Given $X$ metric space and $E$ is any subset of $X$.
If $x$ is a limit point of $E$, for every $\epsilon>0$, prove that neighborhood of x contains infinitely many element
I use the fact that when we have $x$ as a limit point of $E$, we can find a sequence on $E$ that converges to $x$, and because the sequence on $E$ and subset of neighborhood of $x$, we can conclude that neighborhood of $x$ contain infinitely many elements
Does my argument make sense?
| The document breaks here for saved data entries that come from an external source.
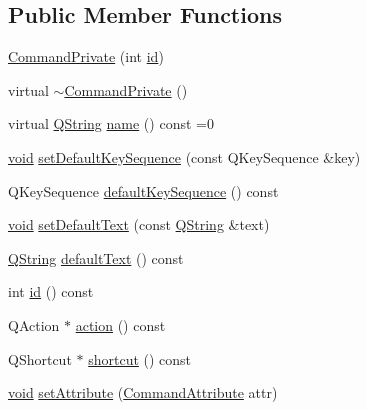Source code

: \subsection*{\-Public \-Member \-Functions}
\begin{DoxyCompactItemize}
\item 
\hyperlink{group___core_plugin_ga1c5b2228ffc54eaf4ce625d77f65cdc5}{\-Command\-Private} (int \hyperlink{group___core_plugin_gac039f1f888e5c7bd1a5d46458aeb1610}{id})
\item 
virtual \hyperlink{group___core_plugin_gabc88fac03e222720af857aced98c4a47}{$\sim$\-Command\-Private} ()
\item 
virtual \hyperlink{group___u_a_v_objects_plugin_gab9d252f49c333c94a72f97ce3105a32d}{\-Q\-String} \hyperlink{group___core_plugin_ga8e81a766f4f007fecaff02141fce57b0}{name} () const =0
\item 
\hyperlink{group___u_a_v_objects_plugin_ga444cf2ff3f0ecbe028adce838d373f5c}{void} \hyperlink{group___core_plugin_gac9f1ccd687f475929f102d8776232b3b}{set\-Default\-Key\-Sequence} (const \-Q\-Key\-Sequence \&key)
\item 
\-Q\-Key\-Sequence \hyperlink{group___core_plugin_ga51907026664cc58e42489c339b9eb46a}{default\-Key\-Sequence} () const 
\item 
\hyperlink{group___u_a_v_objects_plugin_ga444cf2ff3f0ecbe028adce838d373f5c}{void} \hyperlink{group___core_plugin_ga2d41122d5a7355bf8f7e7a0b67aa2d80}{set\-Default\-Text} (const \hyperlink{group___u_a_v_objects_plugin_gab9d252f49c333c94a72f97ce3105a32d}{\-Q\-String} \&text)
\item 
\hyperlink{group___u_a_v_objects_plugin_gab9d252f49c333c94a72f97ce3105a32d}{\-Q\-String} \hyperlink{group___core_plugin_ga2b2e1c3987c86e2e1f26954ccb3fdc3f}{default\-Text} () const 
\item 
int \hyperlink{group___core_plugin_gac039f1f888e5c7bd1a5d46458aeb1610}{id} () const 
\item 
\-Q\-Action $\ast$ \hyperlink{group___core_plugin_gad734a314cde2a62a35d6e430ddbea197}{action} () const 
\item 
\-Q\-Shortcut $\ast$ \hyperlink{group___core_plugin_ga84659db83eaa89893189a8bb76e5aa64}{shortcut} () const 
\item 
\hyperlink{group___u_a_v_objects_plugin_ga444cf2ff3f0ecbe028adce838d373f5c}{void} \hyperlink{group___core_plugin_ga5639adbdd06c41c271817051fa4f46cc}{set\-Attribute} (\hyperlink{group___core_plugin_ga4d899c1f711159a432afeab3eb78c917}{\-Command\-Attribute} attr)
\item 

\end{DoxyCompactItemize}
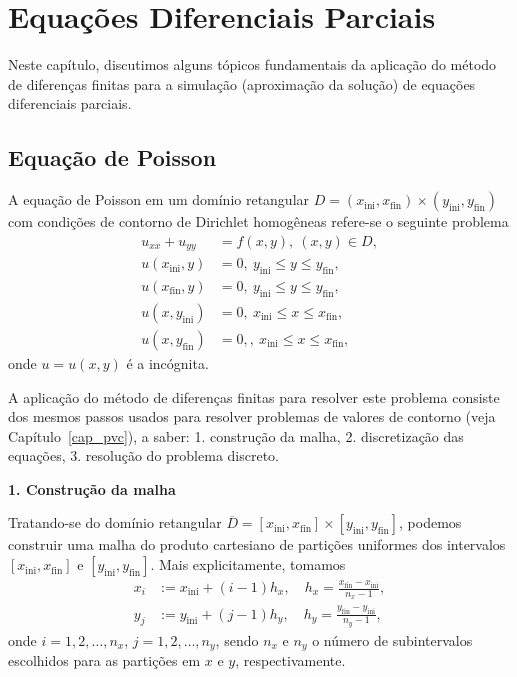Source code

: 

\chapter{Equações Diferenciais Parciais}\label{cap_edp}
\thispagestyle{fancy}

Neste capítulo, discutimos alguns tópicos fundamentais da aplicação do método de diferenças finitas para a simulação (aproximação da solução) de equações diferenciais parciais.

\section{Equação de Poisson}\label{cap_edp_sec_Poisson}

A equação de Poisson em um domínio retangular $D = (x_{\text{ini}}, x_{\text{fin}})\times (y_{\text{ini}}, y_{\text{fin}})$ com condições de contorno de Dirichlet homogêneas refere-se o seguinte problema
\begin{align}
  u_{xx} + u_{yy} &= f(x, y),~(x, y)\in D, \label{eq:edp_Poisson_eq}\\
  u(x_{\text{ini}}, y) &= 0,~y_{\text{ini}}\leq y \leq y_{\text{fin}},\label{eq:edp_Poisson_bcxini}\\
  u(x_{\text{fin}}, y) &= 0,~y_{\text{ini}}\leq y \leq y_{\text{fin}},\label{eq:edp_Poisson_bcxfin}\\
  u(x, y_{\text{ini}}) &= 0,~x_{\text{ini}}\leq x \leq x_{\text{fin}},\label{eq:edp_Poisson_bcyini}\\
  u(x, y_{\text{fin}}) &= 0,,~x_{\text{ini}}\leq x \leq x_{\text{fin}},\label{eq:edp_Poisson_bcyfin}
\end{align}
onde $u = u(x,y)$ é a incógnita.

A aplicação do método de diferenças finitas para resolver este problema consiste dos mesmos passos usados para resolver problemas de valores de contorno (veja Capítulo~\ref{cap_pvc}), a saber: 1. construção da malha, 2. discretização das equações, 3. resolução do problema discreto.

\begin{flushleft}
  {\bf 1. Construção da malha}
\end{flushleft}

Tratando-se do domínio retangular $\overline{D} = [x_{\text{ini}}, x_{\text{fin}}]\times [y_{\text{ini}}, y_{\text{fin}}]$, podemos construir uma malha do produto cartesiano de partições uniformes dos intervalos $[x_{\text{ini}}, x_{\text{fin}}]$ e $[y_{\text{ini}}, y_{\text{fin}}]$. Mais explicitamente, tomamos
\begin{align}
  x_{i} &:= x_{\text{ini}} + (i-1)h_x,\quad h_x = \frac{x_{\text{fin}}-x_{\text{ini}}}{n_x-1},\\
  y_{j} &:= y_{\text{ini}} + (j-1)h_y,\quad h_y = \frac{y_{\text{fin}}-y_{\text{ini}}}{n_y-1},  
\end{align}
onde $i = 1, 2, \dotsc, n_x$, $j = 1, 2, \dotsc, n_y$, sendo $n_x$ e $n_y$ o número de subintervalos escolhidos para as partições em $x$ e $y$, respectivamente.

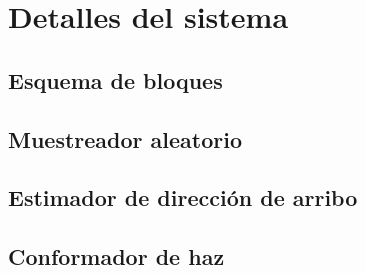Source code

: \chapter{Detalles del sistema}\label{ch:sistema}

\section{Esquema de bloques}\label{sec:sistema_bloques}

\section{Muestreador aleatorio}\label{sec:sistema_randomsampler}

\section{Estimador de dirección de arribo}\label{sec:sistema_doa_estimator}

\section{Conformador de haz}\label{sec:sistema_beamformer}



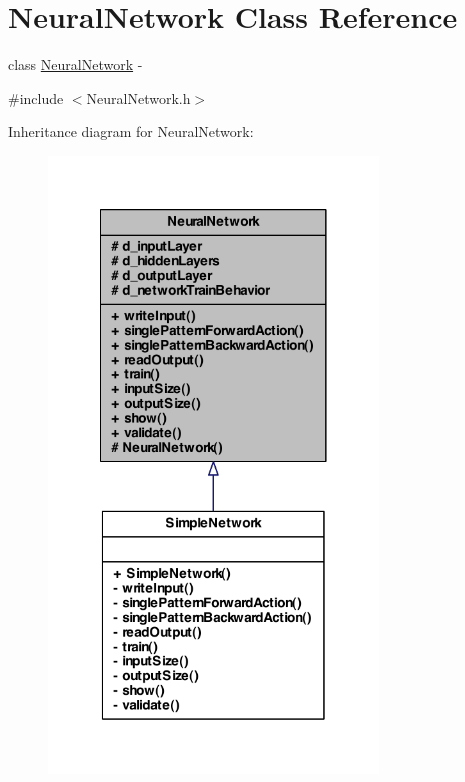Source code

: \hypertarget{class_neural_network}{
\section{NeuralNetwork Class Reference}
\label{class_neural_network}
}


class \hyperlink{class_neural_network}{NeuralNetwork} -\/  




{\ttfamily \#include $<$NeuralNetwork.h$>$}



Inheritance diagram for NeuralNetwork:
\nopagebreak
\begin{figure}[H]
\begin{center}
\leavevmode
\includegraphics[width=248pt]{class_neural_network__inherit__graph}
\end{center}
\end{figure}
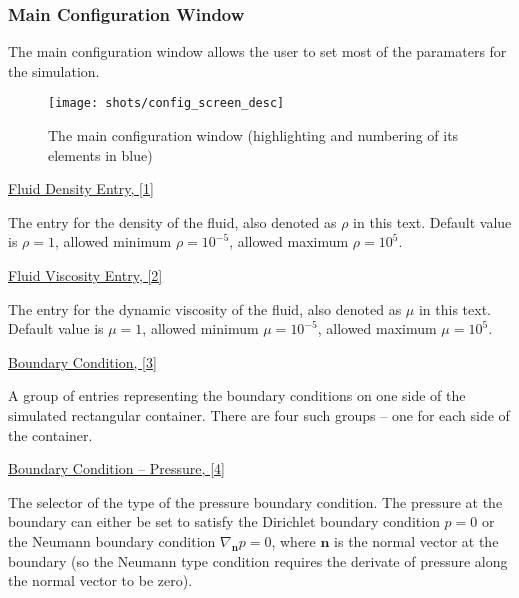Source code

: \documentclass{article}
\newcommand{\vxlisp}{\vspace*{12pt}}
\begin{document}
\subsubsection{Main Configuration Window}
The main configuration window allows the user to set most of the paramaters for the simulation.

\newcommand{\shotscale}{.4}
\begin{figure}[h]
	\texttt{[image: shots/config\_screen\_desc]}
	\caption{The main configuration window (highlighting and numbering of its elements in blue)}
\end{figure}
\newcommand{\numrho}{1}
\newcommand{\nummu}{2}
\newcommand{\numbc}{3}
\newcommand{\numpbc}{4}
\newcommand{\numvx}{5}
\newcommand{\numvy}{6}
\newcommand{\numwp}{7}
\newcommand{\numhp}{8}
\newcommand{\numdt}{9}
\newcommand{\numsteps}{10}
\newcommand{\numcap}{11}
\newcommand{\numbackhome}{12}
\newcommand{\numeditor}{13}
\newcommand{\numpreset}{14}
\newcommand{\numstart}{15}

\newcommand{\undrsep}{\vspace*{2pt}}

\underline{Fluid Density Entry, [\numrho]}
\undrsep

The entry for the density of the fluid, also denoted as $\rho$ in this text. Default value is $\rho=1$, allowed minimum $\rho=10^{-5}$, allowed maximum $\rho=10^{5}$.
\vxlisp

\underline{Fluid Viscosity Entry, [\nummu]}
\undrsep

The entry for the dynamic viscosity of the fluid, also denoted as $\mu$ in this text. Default value is $\mu=1$, allowed minimum $\mu=10^{-5}$, allowed maximum $\mu=10^5$.
\vxlisp

\underline{Boundary Condition, [\numbc]}
\undrsep

A group of entries representing the boundary conditions on one side of the simulated rectangular container. There are four such groups -- one for each side of the container.
\vxlisp

\underline{Boundary Condition -- Pressure, [\numpbc]}
\undrsep

The selector of the type of the pressure boundary condition. The pressure at the boundary can either be set to satisfy the Dirichlet boundary condition $p=0$ or the Neumann boundary condition $\nabla_{\mathbf n}p=0$, where $\mathbf n$ is the normal vector at the boundary (so the Neumann type condition requires the derivate of pressure along the normal vector to be zero).
\vxlisp
\end{document}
I hope you can tell me if I'm wrong guys
Let $V$ be a neighborhood of $x$. Then there is a $r>0$ such that $B_r(x)\subset V$. Take $N\in\mathbb N$ such that $\frac1N<r$. For each $n\in\mathbb N$, take $x_n\in B_{\frac1{n+N}}(x)\setminus\{x\}$. Then the set $S=\{x_n\,|\,n\in\mathbb N\}$ must be an infinite set; otherwise, let $\varepsilon$ be the smallest distance from $x$ to an element of $S$. Then we would always have $d(x,x_n)\geqslant\varepsilon$, which is impossible, since $d(x,x_n)<\frac1{n+N}$. So, $S$ is an infinite set and $S\subset V$.
In your proof, you did not prove that your sequence has infinitely many distinct elements.